On her book Animal Lessons: How They Teach Us to Be Human

Cover Interview of January 20, 2010

A close-up

Throughout Western history, philosophers have suggested that what is human is determined by what we eat.  Whether they think that we are what we eat (like Rousseau and Herder) or that we are not what we eat (like Freud and Kristeva), their notions of humanity either implicitly or explicitly maintain that man becomes human by eating animals.

I begin by looking back at eighteenth-century notions of humanity and animality that define man in terms of what he eats in order to set the stage for an investigation into how more recent philosophers from Freud through Kristeva repeat those romantic gestures that abject animals and exclude them from personhood or humanity, or from consideration as thinking or feeling beings.  I argue that within the history of philosophy, animals remain the invisible support for whatever we take to be human subjectivity, as fractured and obscure as it becomes in the late 20th and early 21st centuries.

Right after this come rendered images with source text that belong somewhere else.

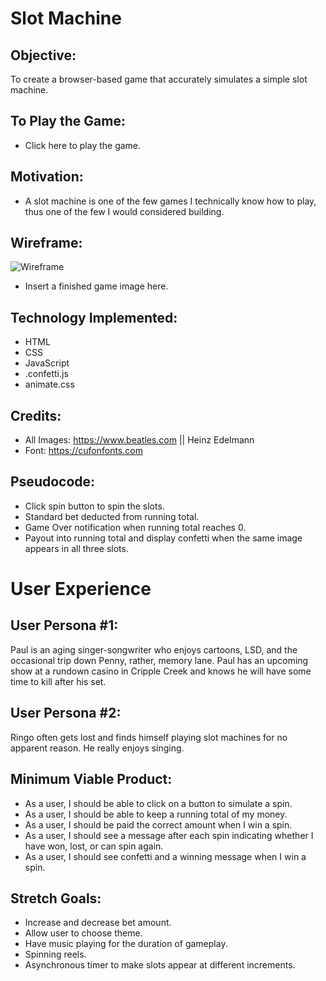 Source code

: # Slot Machine 

## Objective:

To create a browser-based game that accurately simulates a simple slot machine.

## To Play the Game:

* Click here to play the game.

## Motivation: 

* A slot machine is one of the few games I technically know how to play, thus one of the few I would considered building. 

## Wireframe:

![Wireframe](https://i.imgur.com/wnb6Jkc.jpg)
* Insert a finished game image here.

## Technology Implemented:

* HTML
* CSS
* JavaScript
* .confetti.js
* animate.css

## Credits: 

* All Images: https://www.beatles.com || Heinz Edelmann
* Font: https://cufonfonts.com 

## Pseudocode:

* Click spin button to spin the slots. 
* Standard bet deducted from running total. 
* Game Over notification when running total reaches 0. 
* Payout into running total and display confetti when the same image appears in all three slots. 


# User Experience
## User Persona #1:

Paul is an aging singer-songwriter who enjoys cartoons, LSD, and the occasional trip down Penny, rather, memory lane. Paul has an upcoming show at a rundown casino in Cripple Creek and knows he will have some time to kill after his set. 

## User Persona #2:

Ringo often gets lost and finds himself playing slot machines for no apparent reason. He really enjoys singing. 

## Minimum Viable Product:
* As a user, I should be able to click on a button to simulate a spin. 
* As a user, I should be able to keep a running total of my money. 
* As a user, I should be paid the correct amount when I win a spin.
* As a user, I should see a message after each spin indicating whether I have won, lost, or can spin again. 
* As a user, I should see confetti and a winning message when I win a spin.  


## Stretch Goals:
* Increase and decrease bet amount.
* Allow user to choose theme.
* Have music playing for the duration of gameplay. 
* Spinning reels.
* Asynchronous timer to make slots appear at different increments.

In Animal Lessons, I distinguish between two types of eating or assimilation that not only speak to our relations with animals, but also our relations with each other.  We can, as humans have for centuries, eat animals (and plants) as a sign of our dominion over the earth and its creatures; we can kill for the sake of conquest and mount our trophies on the wall, dissect them, or train them to jump through hoops.  Since we need to eat, a more ethical way to eat others might be to eat only what we need and not more; and to eat in ways that nurture and nourish ourselves, each other—including other animals—and our shared environment.  We have a fundamental ethical obligation to others and the earth that sustain us.